One of the largest and most famous caves we hoped to explore was called the “Father of Fears”, named for its sheer 300-foot drop, which can only be entered via abseiling. However, recent rains had completely flooded the cave, making entry impossible. It was a huge disappointment, but rather than dwell on it, we pressed on, determined to explore as many caves as we could find.

Me rapelling into a cave

Desert caves

Me crawling through a small passageway in a desert cave

Crawling through a small passageway in a desert cave

Exploring the Depths of Dhal Shawyah Cave

The largest and most spectacular cave we explored was Dhal Shawyah Cave, which descended hundreds of feet into the cool depths of the desert. Inside, we discovered hidden chambers adorned with shimmering crystals, their surfaces catching the dim light and glowing like something out of a fantasy novel. Other rooms had immense domed ceilings, creating an almost cathedral-like atmosphere deep beneath the earth.

This was my favorite cave by far, and I suspect that one day, it will be turned into a show cave, as it can be walked into without the need for abseiling. However, the terrain was treacherous, with steep and unstable rock and sand, forcing us to tie ropes for support in certain sections to avoid slipping.

As we ventured deeper, we came across old bones scattered throughout the cave—some that appeared to be human. It was hard to say how they got there. They could have been dragged in by predators such as hyenas, foxes, or wolves, or perhaps victims—human or animal—had sought shelter inside the cave, only to become lost or trapped, ultimately perishing in the darkness.

The local Bedouins fear these caves, believing them to be haunted by ghosts and evil spirits, and few dare to enter. While the Saudi government has plans to develop some of these caves into tourist attractions, I worry that turning them into show caves will destroy their delicate ecosystem, erasing the mystery and natural beauty that makes them so special.
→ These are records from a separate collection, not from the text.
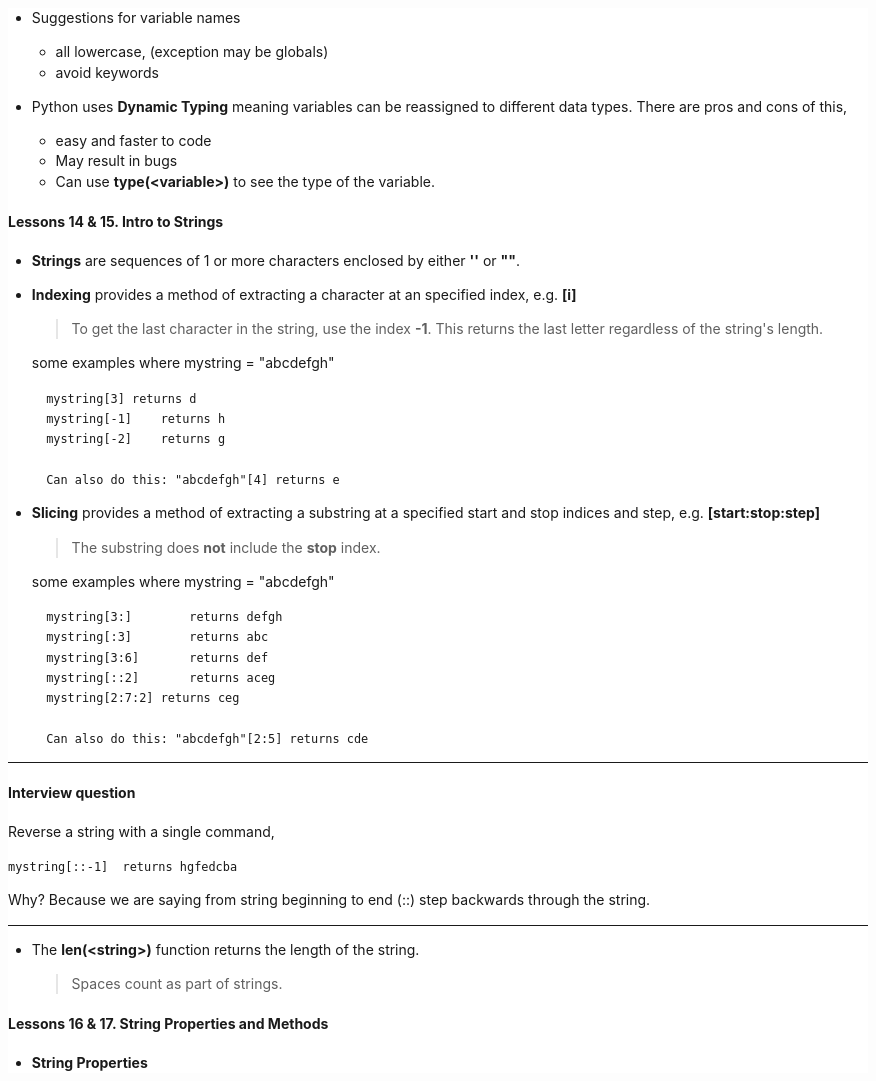 * Suggestions for variable names
	
	* all lowercase, (exception may be globals)
	* avoid keywords

* Python uses **Dynamic Typing** meaning variables can be reassigned to different data types. There are pros and cons of this,

	* easy and faster to code
	* May result in bugs
	* Can use **type(\<variable\>)** to see the type of the variable.

#### Lessons 14 & 15. Intro to Strings

* **Strings** are sequences of 1 or more characters enclosed by either **''** or **""**.

* **Indexing** provides a method of extracting a character at an specified index, e.g. **[i]**
	> To get the last character in the string, use the index **-1**. This returns the last letter regardless of the string's length.
	
	some examples where mystring = "abcdefgh"
	
		mystring[3]	returns d
		mystring[-1]	returns h
		mystring[-2]	returns g
		
		Can also do this: "abcdefgh"[4] returns e
	
* **Slicing** provides a method of extracting a substring at a specified start and stop indices and step, e.g. **[start:stop:step]**
	> The substring does **not** include the **stop** index.
	
	some examples where mystring = "abcdefgh"
		
		mystring[3:]		returns defgh
		mystring[:3]		returns abc
		mystring[3:6]		returns def
		mystring[::2]		returns aceg
		mystring[2:7:2]	returns ceg
		
		Can also do this: "abcdefgh"[2:5] returns cde
	
---
#### Interview question
	
Reverse a string with a single command,
	
	mystring[::-1]	returns hgfedcba
	
Why? Because we are saying from string beginning to end (::) step backwards through the string.
	
---
	
* The **len(\<string\>)** function returns the length of the string.
	> Spaces count as part of strings.

#### Lessons 16 & 17. String Properties and Methods
		
* **String Properties**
Us eating lunch in Dhal Shawyah Cave

In a room full of crystals

Me in one of the larger cave rooms with a domed ceiling in Dhal Shawyah Cave

Wrapping Up the Adventure in Saudi Arabia

After days of exploring the mystical desert caves, we drove back toward Riyadh and spent the night at a tent camp owned by one of the Saudi friends traveling with us. It was the perfect way to end our time in the desert, sitting around a fire, reflecting on the journey, and sharing stories under the vast, star-filled Saudi sky.
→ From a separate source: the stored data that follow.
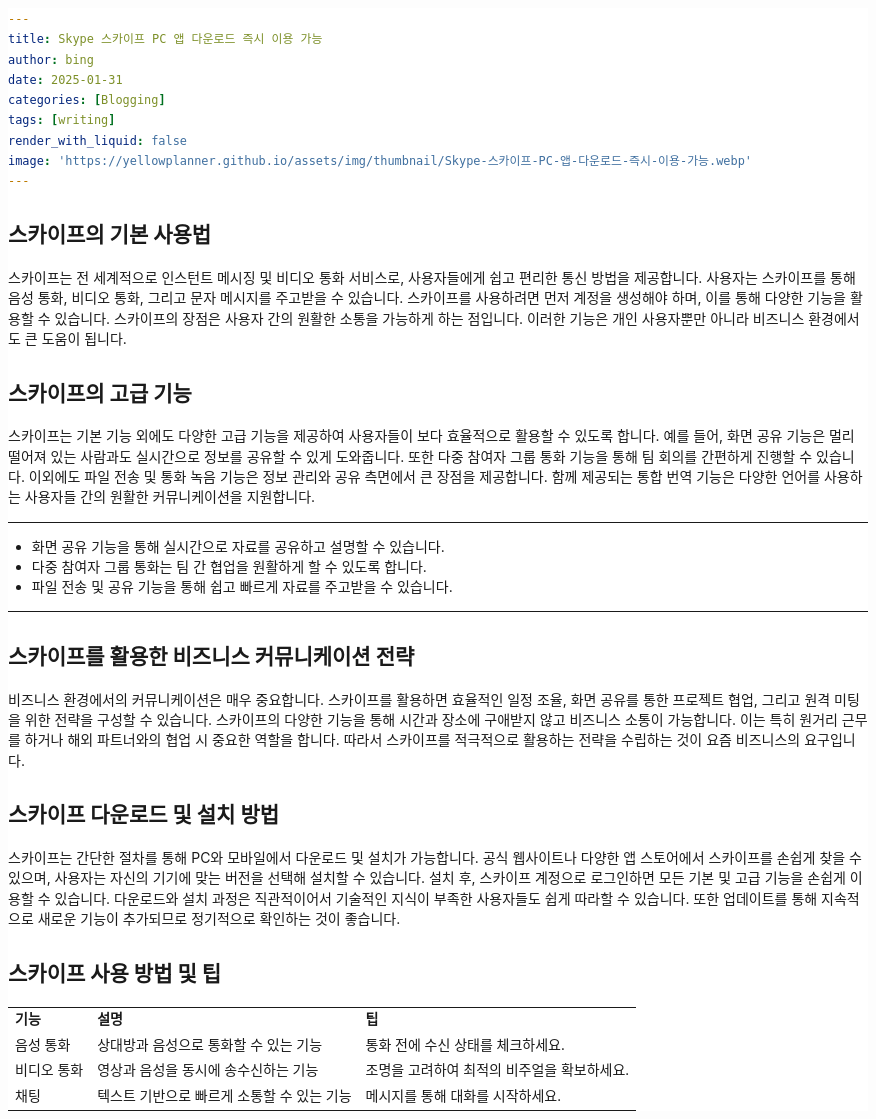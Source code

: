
 ```yaml
---
title: Skype 스카이프 PC 앱 다운로드 즉시 이용 가능
author: bing
date: 2025-01-31
categories: [Blogging]
tags: [writing]
render_with_liquid: false
image: 'https://yellowplanner.github.io/assets/img/thumbnail/Skype-스카이프-PC-앱-다운로드-즉시-이용-가능.webp'
---
```



<h2 id='스카이프의기본사용법'>스카이프의 기본 사용법</h2>

<p>스카이프는 전 세계적으로 인스턴트 메시징 및 비디오 통화 서비스로, 사용자들에게 쉽고 편리한 통신 방법을 제공합니다. 사용자는 스카이프를 통해 음성 통화, 비디오 통화, 그리고 문자 메시지를 주고받을 수 있습니다. 스카이프를 사용하려면 먼저 계정을 생성해야 하며, 이를 통해 다양한 기능을 활용할 수 있습니다. 스카이프의 장점은 사용자 간의 원활한 소통을 가능하게 하는 점입니다. 이러한 기능은 개인 사용자뿐만 아니라 비즈니스 환경에서도 큰 도움이 됩니다.</p>

<h2 id='스카이프의고급기능'>스카이프의 고급 기능</h2>

<p>스카이프는 기본 기능 외에도 다양한 고급 기능을 제공하여 사용자들이 보다 효율적으로 활용할 수 있도록 합니다. 예를 들어, 화면 공유 기능은 멀리 떨어져 있는 사람과도 실시간으로 정보를 공유할 수 있게 도와줍니다. 또한 다중 참여자 그룹 통화 기능을 통해 팀 회의를 간편하게 진행할 수 있습니다. 이외에도 파일 전송 및 통화 녹음 기능은 정보 관리와 공유 측면에서 큰 장점을 제공합니다. 함께 제공되는 통합 번역 기능은 다양한 언어를 사용하는 사용자들 간의 원활한 커뮤니케이션을 지원합니다.</p>

<hr />

<ul>
    <li>화면 공유 기능을 통해 실시간으로 자료를 공유하고 설명할 수 있습니다.</li>
    <li>다중 참여자 그룹 통화는 팀 간 협업을 원활하게 할 수 있도록 합니다.</li>
    <li>파일 전송 및 공유 기능을 통해 쉽고 빠르게 자료를 주고받을 수 있습니다.</li>
</ul>

<hr />

<h2 id='스카이프를활용한비즈니스전략'>스카이프를 활용한 비즈니스 커뮤니케이션 전략</h2>

<p>비즈니스 환경에서의 커뮤니케이션은 매우 중요합니다. 스카이프를 활용하면 효율적인 일정 조율, 화면 공유를 통한 프로젝트 협업, 그리고 원격 미팅을 위한 전략을 구성할 수 있습니다. 스카이프의 다양한 기능을 통해 시간과 장소에 구애받지 않고 비즈니스 소통이 가능합니다. 이는 특히 원거리 근무를 하거나 해외 파트너와의 협업 시 중요한 역할을 합니다. 따라서 스카이프를 적극적으로 활용하는 전략을 수립하는 것이 요즘 비즈니스의 요구입니다.</p>

<h2 id='스카이프다운로드및설치방법'>스카이프 다운로드 및 설치 방법</h2>

<p>스카이프는 간단한 절차를 통해 PC와 모바일에서 다운로드 및 설치가 가능합니다. 공식 웹사이트나 다양한 앱 스토어에서 스카이프를 손쉽게 찾을 수 있으며, 사용자는 자신의 기기에 맞는 버전을 선택해 설치할 수 있습니다. 설치 후, 스카이프 계정으로 로그인하면 모든 기본 및 고급 기능을 손쉽게 이용할 수 있습니다. 다운로드와 설치 과정은 직관적이어서 기술적인 지식이 부족한 사용자들도 쉽게 따라할 수 있습니다. 또한 업데이트를 통해 지속적으로 새로운 기능이 추가되므로 정기적으로 확인하는 것이 좋습니다.</p>

<h2 id='스카이프사용방법및팁'>스카이프 사용 방법 및 팁</h2>

<table>
    <tr>
        <td><b>기능</b></td>
        <td><b>설명</b></td>
        <td><b>팁</b></td>
    </tr>
    <tr>
        <td>음성 통화</td>
        <td>상대방과 음성으로 통화할 수 있는 기능</td>
        <td>통화 전에 수신 상태를 체크하세요.</td>
    </tr>
    <tr>
        <td>비디오 통화</td>
        <td>영상과 음성을 동시에 송수신하는 기능</td>
        <td>조명을 고려하여 최적의 비주얼을 확보하세요.</td>
    </tr>
    <tr>
        <td>채팅</td>
        <td>텍스트 기반으로 빠르게 소통할 수 있는 기능</td>
        <td>메시지를 통해 대화를 시작하세요.</td>
    </tr>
The next day, we did some final exploration of Riyadh, taking in more of the city’s history and culture before enjoying a traditional dinner as a farewell feast. Later that night, Jimmie and I boarded our British Airways flight back home, carrying with us the unforgettable memories of ancient caves, towering desert cliffs, and the unique hospitality of the Saudi people.

Saudi Arabia had once been off-limits to travelers, but after this trip, I knew it was only the beginning of the country’s new chapter—one that I had been lucky enough to witness at the very start.